___ Recorded information
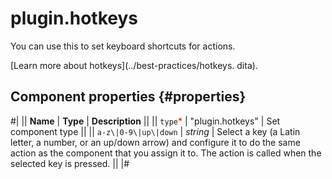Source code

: # plugin.hotkeys

You can use this to set keyboard shortcuts for actions.

[Learn more about hotkeys](../best-practices/hotkeys. dita).

## Component properties {#properties}

#|
|| **Name** | **Type** | **Description** ||
|| `type`<span style="color: red">\*</span> | "plugin.hotkeys" | Set component type ||
|| `a-z\|0-9\|up\|down` | _string_ | Select a key (a Latin letter, a number, or an up/down arrow) and configure it to do the same action as the component that you assign it to. The action is called when the selected key is pressed. ||
|#
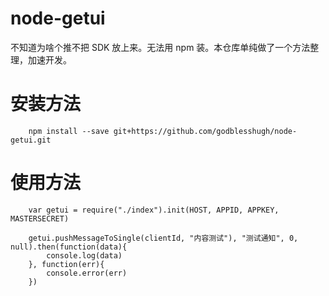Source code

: # node-getui
不知道为啥个推不把 SDK 放上来。无法用 npm 装。本仓库单纯做了一个方法整理，加速开发。

# 安装方法
		npm install --save git+https://github.com/godblesshugh/node-getui.git

# 使用方法
		var getui = require("./index").init(HOST, APPID, APPKEY, MASTERSECRET)
		
		getui.pushMessageToSingle(clientId, "内容测试"), "测试通知", 0, null).then(function(data){
			console.log(data)
		}, function(err){
			console.error(err)
		})
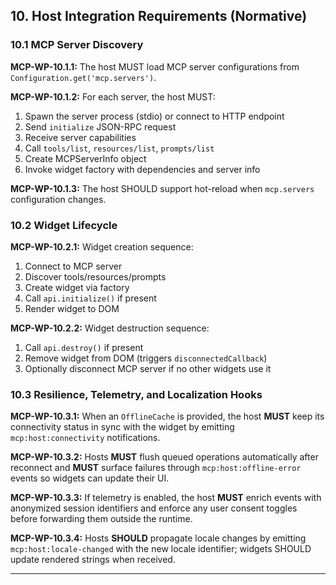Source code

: ## 10. Host Integration Requirements (Normative)

### 10.1 MCP Server Discovery

**MCP-WP-10.1.1:** The host MUST load MCP server configurations from `Configuration.get('mcp.servers')`.

**MCP-WP-10.1.2:** For each server, the host MUST:

1. Spawn the server process (stdio) or connect to HTTP endpoint
2. Send `initialize` JSON-RPC request
3. Receive server capabilities
4. Call `tools/list`, `resources/list`, `prompts/list`
5. Create MCPServerInfo object
6. Invoke widget factory with dependencies and server info

**MCP-WP-10.1.3:** The host SHOULD support hot-reload when `mcp.servers` configuration changes.

### 10.2 Widget Lifecycle

**MCP-WP-10.2.1:** Widget creation sequence:

1. Connect to MCP server
2. Discover tools/resources/prompts
3. Create widget via factory
4. Call `api.initialize()` if present
5. Render widget to DOM

**MCP-WP-10.2.2:** Widget destruction sequence:

1. Call `api.destroy()` if present
2. Remove widget from DOM (triggers `disconnectedCallback`)
3. Optionally disconnect MCP server if no other widgets use it

### 10.3 Resilience, Telemetry, and Localization Hooks

**MCP-WP-10.3.1:** When an `OfflineCache` is provided, the host **MUST** keep its connectivity status in sync with the widget by emitting `mcp:host:connectivity` notifications.

**MCP-WP-10.3.2:** Hosts **MUST** flush queued operations automatically after reconnect and **MUST** surface failures through `mcp:host:offline-error` events so widgets can update their UI.

**MCP-WP-10.3.3:** If telemetry is enabled, the host **MUST** enrich events with anonymized session identifiers and enforce any user consent toggles before forwarding them outside the runtime.

**MCP-WP-10.3.4:** Hosts **SHOULD** propagate locale changes by emitting `mcp:host:locale-changed` with the new locale identifier; widgets SHOULD update rendered strings when received.

---

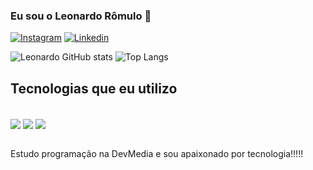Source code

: ### Eu sou o Leonardo Rômulo 🤙

[![Instagram](https://img.shields.io/badge/Instagram-E4405F?style=for-the-badge&logo=instagram&logoColor=white)](https://www.instagram.com/romulo.leonardo90/)
[![Linkedin](https://img.shields.io/badge/LinkedIn-0077B5?style=for-the-badge&logo=linkedin&logoColor=white)](https://www.linkedin.com/in/devr%C3%B4mulo/)

![Leonardo GitHub stats](https://github-readme-stats.vercel.app/api?username=LeonardoRomulo&show_icons=true&theme=cobalt)
![Top Langs](https://github-readme-stats.vercel.app/api/top-langs/?username=anuraghazra&layout=compact)

## Tecnologias que eu utilizo

<div style="display: inline_block"></br>

<img align="center" src="https://img.shields.io/badge/HTML5-E34F26?style=for-the-badge&logo=html5&logoColor=white"/>
<img align="center" src="https://img.shields.io/badge/CSS3-1572B6?style=for-the-badge&logo=css3&logoColor=white"/>
<img align="center" src="https://img.shields.io/badge/JavaScript-F7DF1E?style=for-the-badge&logo=javascript&logoColor=black"/>
</div></div><br>

Estudo programação na DevMedia e sou apaixonado por tecnologia!!!!!
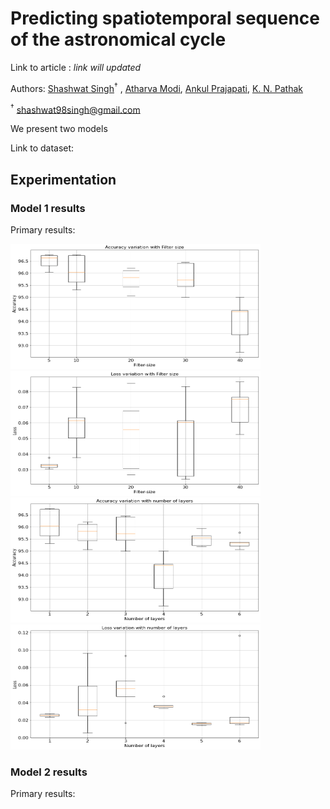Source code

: # Predicting spatiotemporal sequence of the astronomical cycle 

Link to article : *link will updated*

Authors: [Shashwat Singh](https://github.com/SSingh087/)<sup>†</sup> , [Atharva Modi](https://github.com/AntiNeutrino03), [Ankul Prajapati](https://www.researchgate.net/profile/Ankul_Prajapati), [K. N. Pathak](https://www.researchgate.net/profile/Kamlesh_Pathak)

<sup>†</sup> shashwat98singh@gmail.com 

We present two models 

Link to dataset:

## Experimentation

### Model 1 results
Primary results:

<img src="https://github.com/SSingh087/seq-pred/blob/main/1.png" width="400" height="200">
<img src="https://github.com/SSingh087/seq-pred/blob/main/2.png" width="400" height="200">
<img src="https://github.com/SSingh087/seq-pred/blob/main/4.png" width="400" height="200">
<img src="https://github.com/SSingh087/seq-pred/blob/main/3.png" width="400" height="200">
 
### Model 2 results
Primary results:
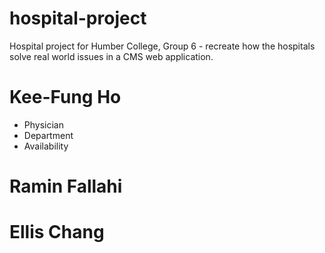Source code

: # hospital-project
Hospital project for Humber College, Group 6 - recreate how the hospitals solve real world issues in a CMS web application.

# Kee-Fung Ho
- Physician
- Department
- Availability

# Ramin Fallahi

# Ellis Chang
______
- [Work to be completed] Considering each line of the material above, count those with the word "badge" and give only the number.

- [Reply to the exercise] 5